“Eu tenho o paladar infantil”. Quem nunca se deparou com um adulto que usa essa expressão para explicar sobre suas preferências alimentares? Apesar do termo não ser oficial ou científico, ele faz referência ao fato da pessoa não gostar de algum tipo de alimento. No geral, essa rejeição é por alimentos que costumam ser recusados por muitas crianças: os legumes, as verduras e as frutas.
O que muita gente chama de paladar infantil tem nome, contexto e história: seletividade alimentar. E ela começa, sim, na infância, mas não termina necessariamente ali.
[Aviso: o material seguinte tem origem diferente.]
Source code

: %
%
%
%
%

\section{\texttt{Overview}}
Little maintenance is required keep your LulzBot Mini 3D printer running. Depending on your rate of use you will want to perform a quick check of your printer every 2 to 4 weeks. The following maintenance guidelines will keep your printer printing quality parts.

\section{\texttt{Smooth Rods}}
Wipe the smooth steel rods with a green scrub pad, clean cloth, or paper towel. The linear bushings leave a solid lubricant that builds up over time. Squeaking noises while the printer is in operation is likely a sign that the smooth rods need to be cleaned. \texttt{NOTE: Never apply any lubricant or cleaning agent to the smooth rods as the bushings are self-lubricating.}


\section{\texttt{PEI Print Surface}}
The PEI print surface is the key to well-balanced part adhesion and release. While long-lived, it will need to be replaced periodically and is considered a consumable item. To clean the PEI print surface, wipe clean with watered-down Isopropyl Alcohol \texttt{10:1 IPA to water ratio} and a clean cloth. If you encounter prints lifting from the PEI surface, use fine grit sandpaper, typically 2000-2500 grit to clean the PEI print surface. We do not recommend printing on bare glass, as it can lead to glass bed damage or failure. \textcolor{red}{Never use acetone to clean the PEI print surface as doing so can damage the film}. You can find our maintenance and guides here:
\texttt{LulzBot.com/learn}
Antes de rotular esse comportamento como frescura ou teimosia, seja nos adultos ou nas crianças, sabia que isso tem fundamento em uma (boa!) herança evolutiva? Sim, humanos tendem a evitar alimentos verdes ou de sabor mais amargo, porque essas características podem sinalizar a presença de toxinas ou substâncias nocivas. Então, esse traço protetor passou de geração pra geração, mantendo esse “eeeeeca” nos pequenos do século XXI (e dos séculos que ainda estão por vir).
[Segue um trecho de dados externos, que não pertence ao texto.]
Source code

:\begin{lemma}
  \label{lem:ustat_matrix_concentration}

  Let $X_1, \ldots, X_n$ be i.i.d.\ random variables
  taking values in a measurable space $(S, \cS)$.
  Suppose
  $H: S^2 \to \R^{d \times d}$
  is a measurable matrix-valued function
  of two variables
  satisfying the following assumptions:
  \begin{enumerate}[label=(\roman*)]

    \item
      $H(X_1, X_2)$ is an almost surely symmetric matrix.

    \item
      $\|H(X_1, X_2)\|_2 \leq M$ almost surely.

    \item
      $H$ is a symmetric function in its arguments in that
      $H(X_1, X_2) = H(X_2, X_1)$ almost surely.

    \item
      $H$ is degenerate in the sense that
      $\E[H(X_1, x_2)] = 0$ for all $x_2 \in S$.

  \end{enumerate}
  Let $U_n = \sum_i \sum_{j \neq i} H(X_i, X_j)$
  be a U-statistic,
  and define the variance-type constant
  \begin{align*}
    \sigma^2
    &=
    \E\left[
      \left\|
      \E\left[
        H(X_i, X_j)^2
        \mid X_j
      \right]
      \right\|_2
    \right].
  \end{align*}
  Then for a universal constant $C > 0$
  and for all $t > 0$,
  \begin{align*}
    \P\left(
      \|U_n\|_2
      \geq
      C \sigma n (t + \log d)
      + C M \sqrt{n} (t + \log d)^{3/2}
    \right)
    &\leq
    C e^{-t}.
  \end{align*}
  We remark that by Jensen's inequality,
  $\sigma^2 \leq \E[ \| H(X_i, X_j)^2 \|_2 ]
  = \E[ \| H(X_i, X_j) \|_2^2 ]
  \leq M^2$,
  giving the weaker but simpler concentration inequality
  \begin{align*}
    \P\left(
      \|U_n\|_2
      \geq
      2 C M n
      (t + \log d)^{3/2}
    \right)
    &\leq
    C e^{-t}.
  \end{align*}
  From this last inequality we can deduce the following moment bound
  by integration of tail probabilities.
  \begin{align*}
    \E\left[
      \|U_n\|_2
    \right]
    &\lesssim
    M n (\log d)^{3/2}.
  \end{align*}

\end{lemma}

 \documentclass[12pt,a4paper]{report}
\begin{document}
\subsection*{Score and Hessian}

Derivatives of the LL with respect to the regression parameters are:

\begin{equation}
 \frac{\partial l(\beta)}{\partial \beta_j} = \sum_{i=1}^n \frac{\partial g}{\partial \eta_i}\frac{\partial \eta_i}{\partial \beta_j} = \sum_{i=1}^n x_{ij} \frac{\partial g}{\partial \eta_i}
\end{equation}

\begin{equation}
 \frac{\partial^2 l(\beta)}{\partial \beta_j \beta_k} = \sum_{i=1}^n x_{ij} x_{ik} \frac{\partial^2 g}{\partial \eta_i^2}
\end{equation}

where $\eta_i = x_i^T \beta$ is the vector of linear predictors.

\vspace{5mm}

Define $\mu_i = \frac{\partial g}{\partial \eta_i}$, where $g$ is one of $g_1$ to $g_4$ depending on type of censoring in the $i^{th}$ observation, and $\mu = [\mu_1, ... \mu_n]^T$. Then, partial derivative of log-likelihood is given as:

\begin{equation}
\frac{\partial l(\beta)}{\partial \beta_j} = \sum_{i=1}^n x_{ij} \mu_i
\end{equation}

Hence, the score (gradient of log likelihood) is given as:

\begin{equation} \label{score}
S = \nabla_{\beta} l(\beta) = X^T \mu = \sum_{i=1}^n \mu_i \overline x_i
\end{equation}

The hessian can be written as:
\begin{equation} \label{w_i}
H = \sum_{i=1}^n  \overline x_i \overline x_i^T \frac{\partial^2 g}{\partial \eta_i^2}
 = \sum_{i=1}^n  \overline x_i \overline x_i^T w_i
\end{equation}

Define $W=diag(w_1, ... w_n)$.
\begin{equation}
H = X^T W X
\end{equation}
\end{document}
Assim, entender a seletividade alimentar é o primeiro passo para lidar com ela de forma mais leve, respeitosa e eficaz. Sem culpa, sem pressão e sem transformar a comida em um campo de batalha.
O que é seletividade alimentar?
A seletividade alimentar é um comportamento caracterizado pela recusa ou resistência a certos alimentos, sabores, cheiros ou texturas, levando a um repertório alimentar mais restrito.
Ela pode aparecer de forma leve ou mais intensa, em diferentes fases da vida, e não deve ser automaticamente vista como um problema.
Na infância, esse comportamento é bastante comum e faz parte do desenvolvimento. Em muitos casos, a criança cresce saudável, mesmo com algumas recusas à mesa. O ponto de atenção não está na existência da seletividade em si, mas na rigidez, na persistência e no impacto que ela pode ter na alimentação, no convívio social e na nutrição.
É importante diferenciar seletividade alimentar de simples preferência. Todo mundo tem gostos, afinal. A seletividade entra em cena quando a variedade alimentar fica muito restrita e a abertura para experimentar novos alimentos é mínima ou inexistente.
Seletividade alimentar não é “frescura”
Vale reforçar: seletividade alimentar não é frescura, birra ou falta de força de vontade. Existe uma base biológica importante por trás desse comportamento.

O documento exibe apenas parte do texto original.